UN’s envoy to Syria, Staffan de Mistura, says Syria could see the return of ISIS if there is no inclusive peace settlement.

Ben Ariel,

Staffan de Mistura
Staffan de Mistura

The UN’s envoy to Syria, Staffan de Mistura, warned on Monday that Syria is heading for a catastrophic partition and could see the return of Islamic State (ISIS) if there is no inclusive peace settlement.

“The truth is that a soft, long-term partition of Syria, which (is) the one that we are witnessing at the moment, in different areas of control, will be a catastrophe, not only for Syria but for the whole region,” he told an audience at Geneva’s Graduate Institute, according to Reuters.

“Without an inclusive political process, including those who are excluded, particularly the majority, the Sunnis, Daesh will come back,” he warned, using the Arabic acronym for ISIS.

De Mistura, holding up a map of Syria with different colors for territory held by different parties, said: “This is fragmentation, this is in fact a country which has areas under the influence of other countries.”

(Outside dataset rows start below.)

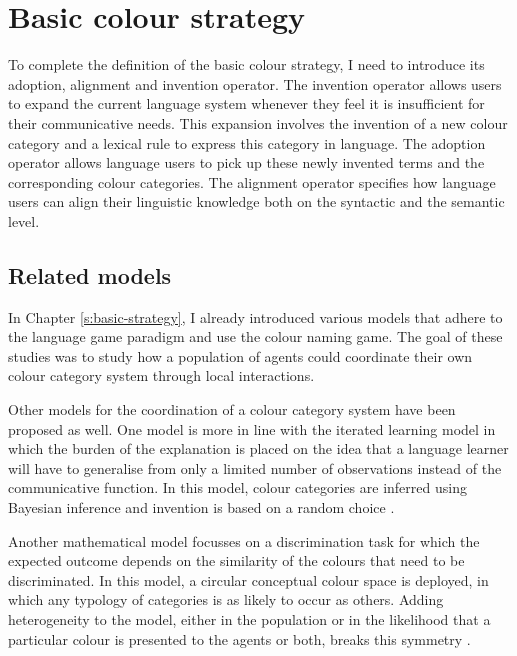 \chapter{Basic colour strategy}
\label{s:basic-operators}

\setcounter{figure}{1}

To complete the definition of the basic colour strategy, I need
to introduce its adoption, alignment and invention operator. The
invention operator allows users to expand the current language system
whenever they feel it is insufficient for their communicative
needs. This expansion involves the invention of a new colour category
and a lexical rule to express this category in language. The adoption
operator allows language users to pick up these newly invented terms
and the corresponding colour categories. The alignment operator
specifies how language users can align their linguistic knowledge both
on the syntactic and the semantic level.

\section{Related models}

In Chapter \ref{s:basic-strategy}, I already introduced various models
\citep{steels05coordinating, belpaeme05explaining, belpaeme07language,
  puglisi08cultural, baronchelli10modeling} that adhere to the
language game paradigm and use the colour naming game. The goal of
these studies was to study how a population of agents could coordinate
their own colour category system through local interactions.

Other models for the coordination of a colour category system have
been proposed as well. One model is more in line with the iterated
learning model \citep{smith03iterated} in which the burden of the
explanation is placed on the idea that a language learner will have to
generalise from only a limited number of observations instead of the
communicative function. In this model, colour categories are inferred
using Bayesian inference and invention is based on a random choice
\citep{dowman07explaining}.

Another mathematical model focusses on a discrimination task for which
the expected outcome depends on the similarity of the colours that
need to be discriminated. In this model, a circular conceptual colour
space is deployed, in which any typology of categories is as likely to
occur as others. Adding heterogeneity to the model, either in the
population or in the likelihood that a particular colour is presented
to the agents or both, breaks this symmetry
\citep{komarova08population}.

“This is not sustainable,” he added. “I believe at end of day Syria has to remain unified.”

He said he believed neither the European Union nor the World Bank would help fund the estimated $352 billion cost of rebuilding Syria unless there was a political process with a new constitution, elections under UN supervision and power-sharing.

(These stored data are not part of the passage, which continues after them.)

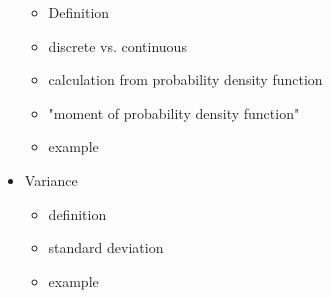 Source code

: \documentclass{article}
\begin{document}
\begin{itemize}
	\begin{itemize}
	\item Definition
	\item discrete vs. continuous
	\item calculation from probability density function
	\item "moment of probability density function"
	\item example
	\end{itemize}

\item Variance

	\begin{itemize}
	\item definition
	\item standard deviation
	\item example
	\end{itemize}

\end{itemize}
\end{document}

Without that any military victory would be a pyrrhic victory, added de Mistura.

ISIS swept across Syria and Iraq in 2014, declaring a cross-border "caliphate" in territory roughly the size of Britain, attracting thousands of foreign fighters.

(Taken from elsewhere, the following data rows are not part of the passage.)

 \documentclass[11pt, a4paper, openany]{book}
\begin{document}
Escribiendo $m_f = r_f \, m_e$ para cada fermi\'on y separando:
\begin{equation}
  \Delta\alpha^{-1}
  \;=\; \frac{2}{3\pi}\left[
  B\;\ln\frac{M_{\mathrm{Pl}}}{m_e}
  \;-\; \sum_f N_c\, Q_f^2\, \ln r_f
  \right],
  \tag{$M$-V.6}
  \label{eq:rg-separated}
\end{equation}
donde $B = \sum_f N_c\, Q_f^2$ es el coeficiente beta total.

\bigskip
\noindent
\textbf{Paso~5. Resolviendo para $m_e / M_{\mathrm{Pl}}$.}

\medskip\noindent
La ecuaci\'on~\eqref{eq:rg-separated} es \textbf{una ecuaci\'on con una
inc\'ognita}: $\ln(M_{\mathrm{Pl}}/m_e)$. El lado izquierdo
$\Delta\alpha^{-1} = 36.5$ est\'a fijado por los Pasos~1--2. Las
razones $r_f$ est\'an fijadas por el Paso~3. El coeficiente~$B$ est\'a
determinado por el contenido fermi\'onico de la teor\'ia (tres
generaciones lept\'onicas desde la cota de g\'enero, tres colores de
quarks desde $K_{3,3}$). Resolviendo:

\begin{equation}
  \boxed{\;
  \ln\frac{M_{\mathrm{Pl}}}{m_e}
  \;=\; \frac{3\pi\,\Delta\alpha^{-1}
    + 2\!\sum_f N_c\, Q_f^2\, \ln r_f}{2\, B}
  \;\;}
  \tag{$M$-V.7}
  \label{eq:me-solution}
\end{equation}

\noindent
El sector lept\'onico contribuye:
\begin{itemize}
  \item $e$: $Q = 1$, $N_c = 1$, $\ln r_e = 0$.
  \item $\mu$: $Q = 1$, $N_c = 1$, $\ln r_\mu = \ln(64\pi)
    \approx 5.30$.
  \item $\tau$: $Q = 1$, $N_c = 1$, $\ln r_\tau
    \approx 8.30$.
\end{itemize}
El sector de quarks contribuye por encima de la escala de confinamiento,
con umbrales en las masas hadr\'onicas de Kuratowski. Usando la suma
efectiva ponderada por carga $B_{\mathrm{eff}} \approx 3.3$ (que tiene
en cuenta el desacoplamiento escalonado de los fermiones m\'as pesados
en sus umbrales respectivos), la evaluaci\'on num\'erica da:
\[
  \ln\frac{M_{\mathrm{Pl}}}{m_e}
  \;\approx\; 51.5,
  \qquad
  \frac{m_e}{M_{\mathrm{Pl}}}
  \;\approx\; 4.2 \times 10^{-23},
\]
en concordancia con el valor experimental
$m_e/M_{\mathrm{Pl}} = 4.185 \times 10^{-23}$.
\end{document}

The jihadists suffered a series of stunningly quick defeats last year, including the loss of their de facto capital Raqqa in Syria.

De Mistura said on Monday that Russia and the United States had a common interest in seeing ISIS defeated and were talking to each other, which was positive.

An agreement between those two countries to sit down and talk would have an immediate impact across the region, he added.

Russia is a strong supporter of Syrian President Bashar Al-Assad while the U.S. backs the moderate rebels trying to oust him.